● TASK:
Show, in full, each line of the data that contains "descriptions".

● Stored data entries:

=== Begin Enclosure ===

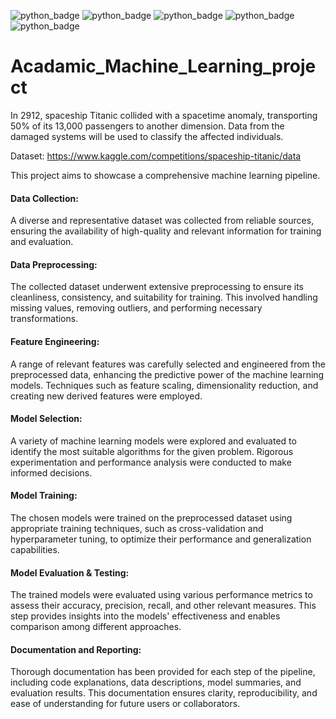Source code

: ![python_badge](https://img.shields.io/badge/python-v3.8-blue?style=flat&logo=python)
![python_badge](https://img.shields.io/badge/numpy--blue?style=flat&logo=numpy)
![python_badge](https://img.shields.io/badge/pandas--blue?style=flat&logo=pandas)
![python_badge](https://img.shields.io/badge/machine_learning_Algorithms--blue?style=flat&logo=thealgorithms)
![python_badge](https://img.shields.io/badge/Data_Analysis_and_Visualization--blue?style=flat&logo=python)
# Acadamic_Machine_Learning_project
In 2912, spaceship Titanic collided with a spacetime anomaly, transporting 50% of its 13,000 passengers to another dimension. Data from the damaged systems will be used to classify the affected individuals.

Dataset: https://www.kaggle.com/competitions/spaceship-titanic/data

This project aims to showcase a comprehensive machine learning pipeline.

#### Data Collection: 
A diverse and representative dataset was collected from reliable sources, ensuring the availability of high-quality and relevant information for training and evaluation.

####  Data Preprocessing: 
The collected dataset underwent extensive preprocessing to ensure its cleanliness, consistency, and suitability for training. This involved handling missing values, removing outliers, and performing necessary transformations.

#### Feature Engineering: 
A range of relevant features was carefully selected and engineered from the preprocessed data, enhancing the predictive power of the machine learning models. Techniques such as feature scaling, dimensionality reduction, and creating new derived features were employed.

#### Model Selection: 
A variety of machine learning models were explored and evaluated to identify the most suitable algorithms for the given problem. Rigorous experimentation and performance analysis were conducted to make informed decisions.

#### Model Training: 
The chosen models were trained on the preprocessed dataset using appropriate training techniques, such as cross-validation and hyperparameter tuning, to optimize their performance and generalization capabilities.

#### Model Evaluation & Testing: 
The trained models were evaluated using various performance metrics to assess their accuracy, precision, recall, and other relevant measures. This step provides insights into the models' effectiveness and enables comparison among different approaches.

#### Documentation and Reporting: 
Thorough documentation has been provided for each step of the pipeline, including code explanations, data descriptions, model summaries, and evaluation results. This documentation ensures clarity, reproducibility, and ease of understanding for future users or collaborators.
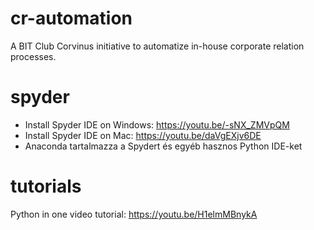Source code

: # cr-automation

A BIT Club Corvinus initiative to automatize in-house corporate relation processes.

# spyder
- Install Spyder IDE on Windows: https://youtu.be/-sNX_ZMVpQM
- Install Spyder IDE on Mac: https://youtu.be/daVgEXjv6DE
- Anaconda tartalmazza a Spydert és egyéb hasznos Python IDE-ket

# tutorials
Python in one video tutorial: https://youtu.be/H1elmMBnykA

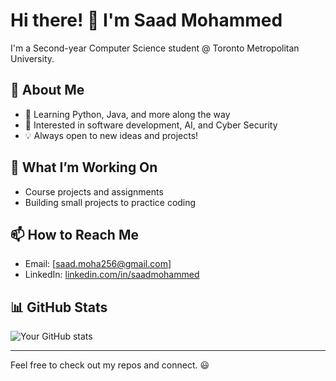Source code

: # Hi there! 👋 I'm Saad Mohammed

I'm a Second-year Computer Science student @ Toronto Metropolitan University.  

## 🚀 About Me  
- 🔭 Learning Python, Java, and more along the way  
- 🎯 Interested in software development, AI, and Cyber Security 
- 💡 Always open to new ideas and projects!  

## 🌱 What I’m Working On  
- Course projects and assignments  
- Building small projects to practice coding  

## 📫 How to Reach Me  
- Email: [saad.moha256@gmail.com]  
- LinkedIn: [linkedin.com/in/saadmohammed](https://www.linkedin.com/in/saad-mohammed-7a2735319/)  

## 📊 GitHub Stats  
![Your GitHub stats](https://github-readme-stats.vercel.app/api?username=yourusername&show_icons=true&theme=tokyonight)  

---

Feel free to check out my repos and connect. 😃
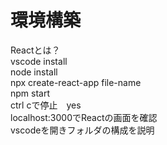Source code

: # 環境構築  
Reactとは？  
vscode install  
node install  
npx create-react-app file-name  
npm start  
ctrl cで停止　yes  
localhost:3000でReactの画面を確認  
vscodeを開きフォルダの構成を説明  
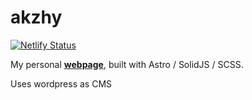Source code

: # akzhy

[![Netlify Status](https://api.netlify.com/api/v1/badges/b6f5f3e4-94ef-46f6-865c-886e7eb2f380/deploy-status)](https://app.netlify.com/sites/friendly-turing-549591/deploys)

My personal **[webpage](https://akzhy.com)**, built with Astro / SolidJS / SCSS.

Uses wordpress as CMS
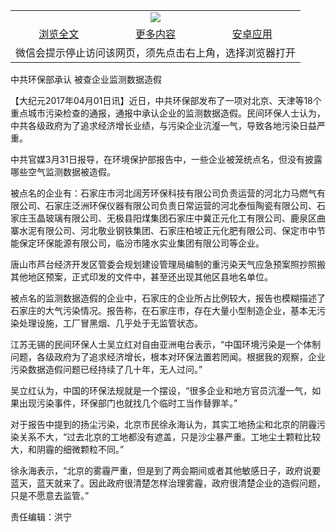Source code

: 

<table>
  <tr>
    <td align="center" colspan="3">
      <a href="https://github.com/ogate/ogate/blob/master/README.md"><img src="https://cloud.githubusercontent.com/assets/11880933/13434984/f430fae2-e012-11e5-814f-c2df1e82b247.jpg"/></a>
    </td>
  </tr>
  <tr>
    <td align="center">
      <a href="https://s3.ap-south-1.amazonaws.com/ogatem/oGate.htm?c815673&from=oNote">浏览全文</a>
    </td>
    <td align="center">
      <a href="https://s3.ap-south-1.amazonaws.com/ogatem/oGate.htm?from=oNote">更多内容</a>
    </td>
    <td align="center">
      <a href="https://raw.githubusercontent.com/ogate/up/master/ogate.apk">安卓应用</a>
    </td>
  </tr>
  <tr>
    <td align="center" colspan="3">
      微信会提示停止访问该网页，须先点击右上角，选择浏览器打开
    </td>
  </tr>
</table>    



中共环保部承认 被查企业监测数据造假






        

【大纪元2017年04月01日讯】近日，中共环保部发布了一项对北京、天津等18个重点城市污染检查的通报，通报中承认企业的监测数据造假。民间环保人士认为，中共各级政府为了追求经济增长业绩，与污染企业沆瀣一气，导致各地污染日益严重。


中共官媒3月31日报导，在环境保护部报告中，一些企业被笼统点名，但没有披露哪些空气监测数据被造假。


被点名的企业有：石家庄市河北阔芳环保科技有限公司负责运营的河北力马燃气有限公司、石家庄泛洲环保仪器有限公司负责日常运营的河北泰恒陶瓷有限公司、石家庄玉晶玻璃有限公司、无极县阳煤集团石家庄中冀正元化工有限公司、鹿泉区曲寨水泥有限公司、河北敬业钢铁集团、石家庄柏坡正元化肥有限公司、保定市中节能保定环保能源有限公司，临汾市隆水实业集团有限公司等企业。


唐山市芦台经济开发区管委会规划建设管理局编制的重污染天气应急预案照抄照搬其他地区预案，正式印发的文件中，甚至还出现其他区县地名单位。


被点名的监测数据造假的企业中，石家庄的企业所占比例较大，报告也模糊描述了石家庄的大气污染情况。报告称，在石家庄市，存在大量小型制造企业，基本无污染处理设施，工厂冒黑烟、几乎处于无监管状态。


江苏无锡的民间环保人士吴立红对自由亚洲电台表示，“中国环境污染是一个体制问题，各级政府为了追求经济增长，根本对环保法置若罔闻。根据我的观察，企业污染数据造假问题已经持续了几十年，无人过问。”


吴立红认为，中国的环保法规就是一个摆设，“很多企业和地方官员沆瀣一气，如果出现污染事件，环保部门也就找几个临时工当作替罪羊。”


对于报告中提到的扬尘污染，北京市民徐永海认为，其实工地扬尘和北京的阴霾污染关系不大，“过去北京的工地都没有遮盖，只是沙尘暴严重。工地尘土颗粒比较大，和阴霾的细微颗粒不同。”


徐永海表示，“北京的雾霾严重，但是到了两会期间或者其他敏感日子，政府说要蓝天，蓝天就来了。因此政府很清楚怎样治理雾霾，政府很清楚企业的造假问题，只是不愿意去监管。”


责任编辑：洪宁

=== End Enclosure ===
=== Begin Enclosure ===

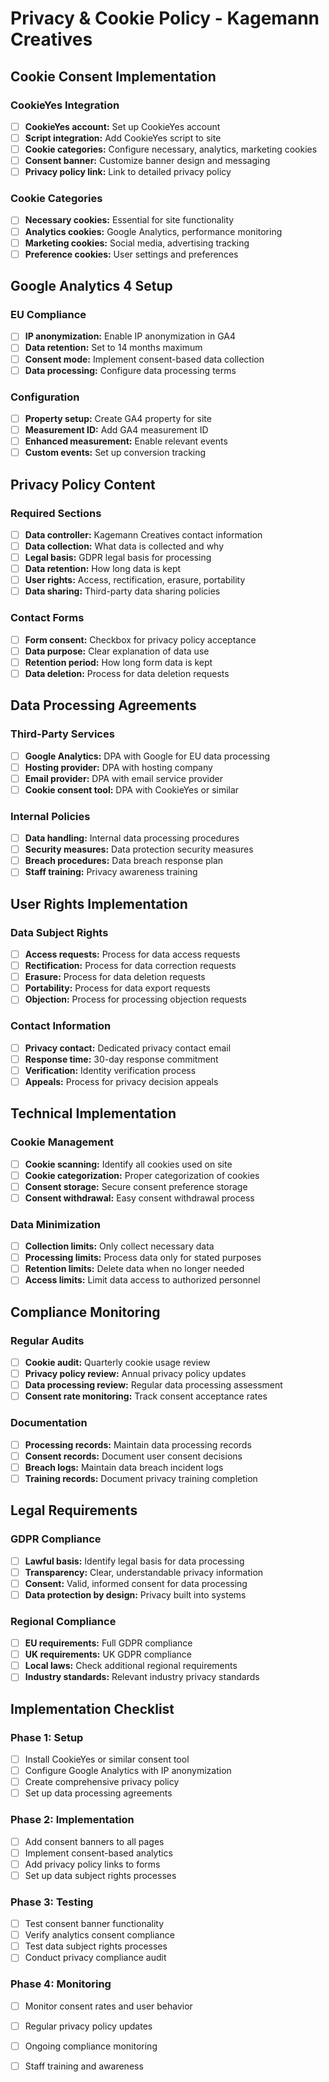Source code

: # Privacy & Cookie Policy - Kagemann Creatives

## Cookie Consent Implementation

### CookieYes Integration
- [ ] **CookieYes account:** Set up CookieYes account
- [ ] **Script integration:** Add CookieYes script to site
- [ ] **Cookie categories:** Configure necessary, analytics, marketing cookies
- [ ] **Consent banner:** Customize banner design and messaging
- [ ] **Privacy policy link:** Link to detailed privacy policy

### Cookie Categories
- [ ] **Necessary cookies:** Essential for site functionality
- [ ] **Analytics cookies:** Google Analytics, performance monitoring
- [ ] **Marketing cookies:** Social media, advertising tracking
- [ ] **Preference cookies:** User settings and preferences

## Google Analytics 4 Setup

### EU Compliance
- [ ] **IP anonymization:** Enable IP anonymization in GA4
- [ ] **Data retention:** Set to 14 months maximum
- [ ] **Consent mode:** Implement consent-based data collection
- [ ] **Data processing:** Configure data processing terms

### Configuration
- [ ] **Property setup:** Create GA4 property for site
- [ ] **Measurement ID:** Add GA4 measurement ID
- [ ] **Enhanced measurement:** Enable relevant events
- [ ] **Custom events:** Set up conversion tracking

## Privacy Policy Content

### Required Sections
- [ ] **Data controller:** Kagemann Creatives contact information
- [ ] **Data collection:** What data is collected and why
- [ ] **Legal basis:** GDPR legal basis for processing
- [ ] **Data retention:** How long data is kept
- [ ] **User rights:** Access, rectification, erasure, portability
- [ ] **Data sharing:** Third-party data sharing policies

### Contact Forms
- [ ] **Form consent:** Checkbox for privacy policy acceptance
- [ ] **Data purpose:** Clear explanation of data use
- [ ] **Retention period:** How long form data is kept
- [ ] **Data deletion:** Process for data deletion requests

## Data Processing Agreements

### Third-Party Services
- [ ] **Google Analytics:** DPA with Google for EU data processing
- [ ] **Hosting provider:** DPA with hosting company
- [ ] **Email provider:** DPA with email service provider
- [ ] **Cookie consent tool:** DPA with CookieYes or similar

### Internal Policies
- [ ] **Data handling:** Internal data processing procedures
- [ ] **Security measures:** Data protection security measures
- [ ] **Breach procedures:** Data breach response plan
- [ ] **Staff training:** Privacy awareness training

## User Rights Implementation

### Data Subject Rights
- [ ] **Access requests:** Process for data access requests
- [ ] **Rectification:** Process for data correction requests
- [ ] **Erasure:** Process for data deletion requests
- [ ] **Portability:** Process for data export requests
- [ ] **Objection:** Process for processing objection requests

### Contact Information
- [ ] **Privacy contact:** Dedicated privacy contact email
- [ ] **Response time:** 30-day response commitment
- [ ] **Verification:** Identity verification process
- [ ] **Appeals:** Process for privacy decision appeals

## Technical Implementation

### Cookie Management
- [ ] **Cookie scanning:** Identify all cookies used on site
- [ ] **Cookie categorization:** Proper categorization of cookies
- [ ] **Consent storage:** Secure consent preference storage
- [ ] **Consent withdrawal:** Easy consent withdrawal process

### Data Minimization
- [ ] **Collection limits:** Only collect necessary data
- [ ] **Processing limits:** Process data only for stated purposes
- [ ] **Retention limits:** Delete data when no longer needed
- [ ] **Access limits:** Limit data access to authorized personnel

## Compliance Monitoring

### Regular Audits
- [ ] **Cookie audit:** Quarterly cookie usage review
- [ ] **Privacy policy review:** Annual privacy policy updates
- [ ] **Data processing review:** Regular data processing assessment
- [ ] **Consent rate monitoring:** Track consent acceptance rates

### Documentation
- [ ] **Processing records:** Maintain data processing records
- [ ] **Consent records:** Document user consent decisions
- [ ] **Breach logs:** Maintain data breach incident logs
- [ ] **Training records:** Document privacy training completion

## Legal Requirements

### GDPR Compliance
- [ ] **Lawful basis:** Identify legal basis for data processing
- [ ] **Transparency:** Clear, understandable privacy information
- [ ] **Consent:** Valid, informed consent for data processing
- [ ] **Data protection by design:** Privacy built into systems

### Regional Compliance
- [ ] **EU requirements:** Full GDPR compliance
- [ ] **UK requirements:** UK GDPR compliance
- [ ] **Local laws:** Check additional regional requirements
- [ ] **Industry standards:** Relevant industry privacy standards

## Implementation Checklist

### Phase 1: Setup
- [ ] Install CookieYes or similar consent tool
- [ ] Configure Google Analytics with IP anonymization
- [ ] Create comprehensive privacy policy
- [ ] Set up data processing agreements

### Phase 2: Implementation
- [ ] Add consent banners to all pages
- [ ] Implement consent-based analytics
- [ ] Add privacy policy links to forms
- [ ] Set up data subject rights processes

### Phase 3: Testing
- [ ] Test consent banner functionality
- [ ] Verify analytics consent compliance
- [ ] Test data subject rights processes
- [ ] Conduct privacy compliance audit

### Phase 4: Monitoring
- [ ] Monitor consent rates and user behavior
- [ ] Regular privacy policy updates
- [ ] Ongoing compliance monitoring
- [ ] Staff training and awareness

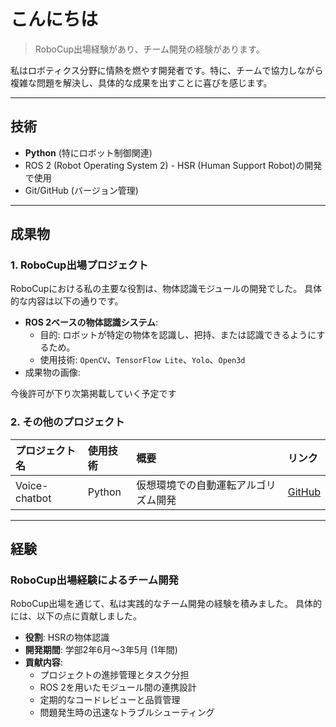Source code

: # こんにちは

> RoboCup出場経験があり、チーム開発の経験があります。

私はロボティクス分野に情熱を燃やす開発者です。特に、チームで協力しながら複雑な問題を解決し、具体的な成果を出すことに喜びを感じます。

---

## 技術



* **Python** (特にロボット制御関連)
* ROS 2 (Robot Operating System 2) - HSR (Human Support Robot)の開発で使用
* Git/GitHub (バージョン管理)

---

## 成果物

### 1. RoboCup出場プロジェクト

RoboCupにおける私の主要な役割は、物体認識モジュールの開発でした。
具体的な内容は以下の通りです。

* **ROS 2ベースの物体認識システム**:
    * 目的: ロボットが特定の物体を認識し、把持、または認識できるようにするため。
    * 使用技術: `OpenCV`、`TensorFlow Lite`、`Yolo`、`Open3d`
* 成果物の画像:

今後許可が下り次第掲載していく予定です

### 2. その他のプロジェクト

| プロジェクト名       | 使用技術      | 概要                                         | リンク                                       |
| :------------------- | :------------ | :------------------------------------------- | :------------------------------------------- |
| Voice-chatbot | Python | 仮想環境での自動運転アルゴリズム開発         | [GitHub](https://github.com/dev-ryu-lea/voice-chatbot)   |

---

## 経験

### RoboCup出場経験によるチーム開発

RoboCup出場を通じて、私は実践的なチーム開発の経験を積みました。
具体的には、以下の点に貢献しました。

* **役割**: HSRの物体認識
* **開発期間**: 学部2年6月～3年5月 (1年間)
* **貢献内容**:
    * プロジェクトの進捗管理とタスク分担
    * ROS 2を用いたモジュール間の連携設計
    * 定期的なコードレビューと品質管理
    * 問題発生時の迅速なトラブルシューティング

=== End Enclosure ===
=== Begin Enclosure ===

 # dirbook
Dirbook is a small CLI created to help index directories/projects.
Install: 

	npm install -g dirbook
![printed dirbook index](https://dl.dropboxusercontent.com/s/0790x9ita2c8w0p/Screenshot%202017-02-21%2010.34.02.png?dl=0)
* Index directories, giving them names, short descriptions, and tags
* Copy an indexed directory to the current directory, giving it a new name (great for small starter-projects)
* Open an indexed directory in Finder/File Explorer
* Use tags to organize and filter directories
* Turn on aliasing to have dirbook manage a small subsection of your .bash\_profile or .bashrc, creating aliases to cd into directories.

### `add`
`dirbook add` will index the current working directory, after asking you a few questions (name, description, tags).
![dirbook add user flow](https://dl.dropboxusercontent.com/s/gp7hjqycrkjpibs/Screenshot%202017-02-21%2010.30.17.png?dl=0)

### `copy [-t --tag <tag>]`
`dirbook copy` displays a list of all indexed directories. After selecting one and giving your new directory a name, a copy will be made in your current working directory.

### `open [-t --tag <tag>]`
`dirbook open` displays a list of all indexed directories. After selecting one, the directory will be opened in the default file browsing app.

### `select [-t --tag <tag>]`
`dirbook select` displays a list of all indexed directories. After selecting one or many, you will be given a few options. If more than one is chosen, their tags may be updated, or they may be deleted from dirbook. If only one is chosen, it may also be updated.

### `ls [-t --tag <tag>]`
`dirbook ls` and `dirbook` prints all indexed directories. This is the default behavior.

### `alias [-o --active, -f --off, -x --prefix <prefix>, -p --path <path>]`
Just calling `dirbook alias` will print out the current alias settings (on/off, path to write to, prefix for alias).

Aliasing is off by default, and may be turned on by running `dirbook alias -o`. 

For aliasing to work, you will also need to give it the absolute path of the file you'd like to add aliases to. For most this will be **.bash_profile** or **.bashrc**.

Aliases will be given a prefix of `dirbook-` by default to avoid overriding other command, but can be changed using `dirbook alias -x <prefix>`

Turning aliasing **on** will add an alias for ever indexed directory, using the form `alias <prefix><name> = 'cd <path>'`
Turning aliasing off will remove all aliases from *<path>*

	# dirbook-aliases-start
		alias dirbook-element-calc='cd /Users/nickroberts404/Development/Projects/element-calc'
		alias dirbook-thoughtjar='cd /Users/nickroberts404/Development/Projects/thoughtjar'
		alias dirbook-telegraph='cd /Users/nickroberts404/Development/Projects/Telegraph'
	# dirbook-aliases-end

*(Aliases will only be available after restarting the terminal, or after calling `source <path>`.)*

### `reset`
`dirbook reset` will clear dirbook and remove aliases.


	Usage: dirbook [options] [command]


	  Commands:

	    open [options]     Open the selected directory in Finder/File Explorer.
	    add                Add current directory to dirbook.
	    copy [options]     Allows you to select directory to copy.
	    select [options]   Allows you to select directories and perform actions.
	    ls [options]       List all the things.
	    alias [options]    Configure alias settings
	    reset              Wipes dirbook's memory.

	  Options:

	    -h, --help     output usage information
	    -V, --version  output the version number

=== End Enclosure ===

● OUTPUT FOR THIS EXERCISE:
Thorough documentation has been provided for each step of the pipeline, including code explanations, data descriptions, model summaries, and evaluation results. This documentation ensures clarity, reproducibility, and ease of understanding for future users or collaborators.
* Index directories, giving them names, short descriptions, and tags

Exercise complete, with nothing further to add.